Microsoft Document Imaging
Microsoft Office 2007 includes two tools for scanning and converting documents, and they are called Microsoft Document Scanning and Microsoft Document Imaging. With these tools, you can take a document such as a printed form, scan it as an image and then use OCR to convert that image into text so that you can edit the file in an Office application like Word. You can edit the document or save a computerized form of it without having to retype the whole thing. This article shows you how to perform Microsoft Office document imaging OCR text conversion.
What is OCR?
OCR stands for Optical Character Recognition. OCR recognizes letters, numbers and punctuation within images in order to convert them to text format. The technology has been around for years and is widely used to convert paper documents into digitized ones that can be stored and transferred more easily and safely.

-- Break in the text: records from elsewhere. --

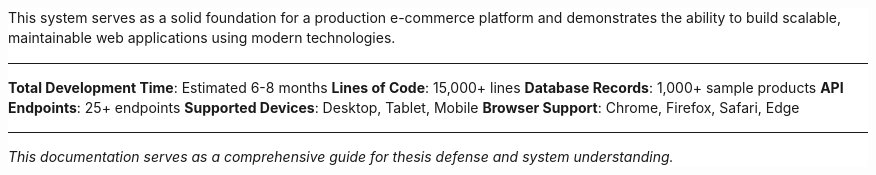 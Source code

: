This system serves as a solid foundation for a production e-commerce platform and demonstrates the ability to build scalable, maintainable web applications using modern technologies.

---

**Total Development Time**: Estimated 6-8 months
**Lines of Code**: 15,000+ lines
**Database Records**: 1,000+ sample products
**API Endpoints**: 25+ endpoints
**Supported Devices**: Desktop, Tablet, Mobile
**Browser Support**: Chrome, Firefox, Safari, Edge

---

*This documentation serves as a comprehensive guide for thesis defense and system understanding.*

When scanning documents into Office, be careful of documents such as legal papers that have stamps or signatures on them, as they can interfere with the OCR process and result in weird characters on screen. You should always proofread the OCR copy to make sure all the characters are recognized properly, especially if dealing with damaged papers or a worn copy of a copy where the type is not very clear.
Scan the Document
If you already have the scanned document ready in TIFF format, just go to File - Open and load the file into Microsoft Document Imaging.
In order to scan the file you need, just open Microsoft Document Imaging and go to File - Scan New Document to bring up the Scan New Document window. Place the item(s) you want scanned on your scanner, hit the Scan button and wait for them to show up in the program window. Depending on the type of scanner you have, you may be able to do more than one page at a time.
If you are using Office 2010, be sure to read our article on Document Imaging with Office 2010.
Convert to Text Using OCR
Once your document is showing in Microsoft Document Imaging, it is ready to be converted using OCR so you can open it in Word and edit the text. To convert the document, go to Tools - Send Text to Word and it will bring up a window for converting the file using OCR. If you have graphics in the document, check the box to preserve them. Otherwise, double-check the file location to where the converted text is being sent, and click OK. The hourglass icon will show for a few seconds depending on how large the file is, and then a Microsoft Word window will pop up with your newly converted document.
You will often find that some of the formatting is lost during the conversion process, but that is how it is supposed to work. The idea is to convert the image into a text format so that you can rebuild the document however you want. If you just want to make small tweaks to existing files, you may consider getting Adobe Acrobat or use an open source PDF editor like OpenOffice.